(BRIEF)
Pictures should not appear in the copy; the records themselves must be written out exactly.

[[ DATASET RECORDS, beginning ]]

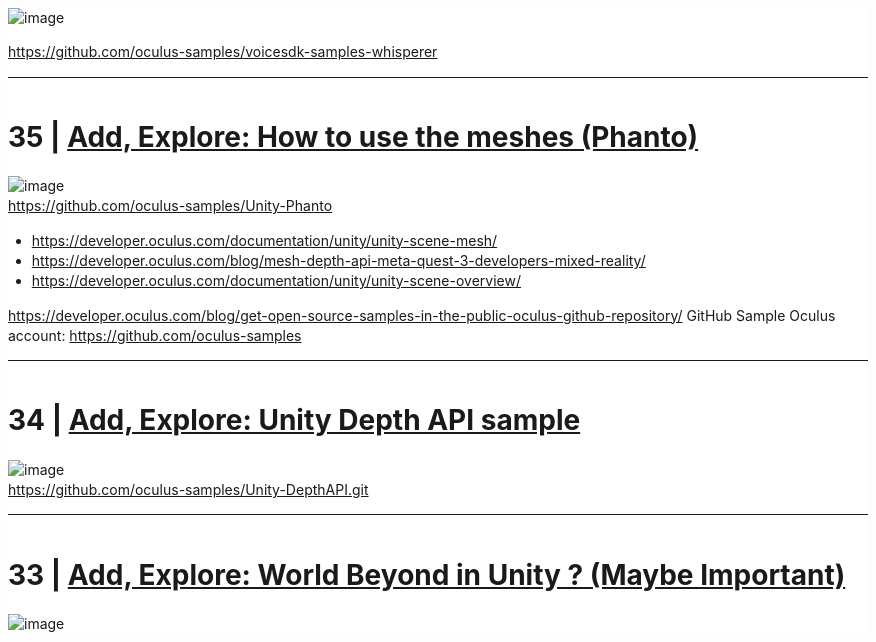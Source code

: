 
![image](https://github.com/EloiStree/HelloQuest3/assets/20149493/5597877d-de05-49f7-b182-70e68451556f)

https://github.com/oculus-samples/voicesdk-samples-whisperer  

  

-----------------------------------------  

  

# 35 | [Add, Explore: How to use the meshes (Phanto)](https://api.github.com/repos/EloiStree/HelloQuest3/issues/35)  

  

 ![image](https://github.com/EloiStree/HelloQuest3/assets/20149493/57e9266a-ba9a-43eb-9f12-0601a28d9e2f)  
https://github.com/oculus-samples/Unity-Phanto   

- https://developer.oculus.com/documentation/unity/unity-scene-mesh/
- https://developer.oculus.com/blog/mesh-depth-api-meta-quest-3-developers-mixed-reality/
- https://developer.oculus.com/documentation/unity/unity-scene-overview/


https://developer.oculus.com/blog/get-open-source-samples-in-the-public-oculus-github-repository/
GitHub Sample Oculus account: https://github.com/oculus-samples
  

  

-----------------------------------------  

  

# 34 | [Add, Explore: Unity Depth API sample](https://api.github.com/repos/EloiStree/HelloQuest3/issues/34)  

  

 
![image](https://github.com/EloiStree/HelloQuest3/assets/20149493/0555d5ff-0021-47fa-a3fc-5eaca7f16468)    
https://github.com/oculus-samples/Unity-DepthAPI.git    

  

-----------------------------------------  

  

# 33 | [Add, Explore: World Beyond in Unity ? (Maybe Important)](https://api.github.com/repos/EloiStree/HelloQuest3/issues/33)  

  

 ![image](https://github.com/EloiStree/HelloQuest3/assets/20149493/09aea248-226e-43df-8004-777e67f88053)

[[ DATASET RECORDS, end ]]

(OUTPUT)
Source code

: 
![image](https://github.com/EloiStree/HelloQuest3/assets/20149493/5597877d-de05-49f7-b182-70e68451556f)

https://github.com/oculus-samples/voicesdk-samples-whisperer  

  

-----------------------------------------  

  

# 35 | [Add, Explore: How to use the meshes (Phanto)](https://api.github.com/repos/EloiStree/HelloQuest3/issues/35)  

  

 ![image](https://github.com/EloiStree/HelloQuest3/assets/20149493/57e9266a-ba9a-43eb-9f12-0601a28d9e2f)  
https://github.com/oculus-samples/Unity-Phanto   

- https://developer.oculus.com/documentation/unity/unity-scene-mesh/
- https://developer.oculus.com/blog/mesh-depth-api-meta-quest-3-developers-mixed-reality/
- https://developer.oculus.com/documentation/unity/unity-scene-overview/


https://developer.oculus.com/blog/get-open-source-samples-in-the-public-oculus-github-repository/
GitHub Sample Oculus account: https://github.com/oculus-samples
  

  

-----------------------------------------  

  

# 34 | [Add, Explore: Unity Depth API sample](https://api.github.com/repos/EloiStree/HelloQuest3/issues/34)  

  

 
![image](https://github.com/EloiStree/HelloQuest3/assets/20149493/0555d5ff-0021-47fa-a3fc-5eaca7f16468)    
https://github.com/oculus-samples/Unity-DepthAPI.git    

  

-----------------------------------------  

  

# 33 | [Add, Explore: World Beyond in Unity ? (Maybe Important)](https://api.github.com/repos/EloiStree/HelloQuest3/issues/33)  

  

 ![image](https://github.com/EloiStree/HelloQuest3/assets/20149493/09aea248-226e-43df-8004-777e67f88053)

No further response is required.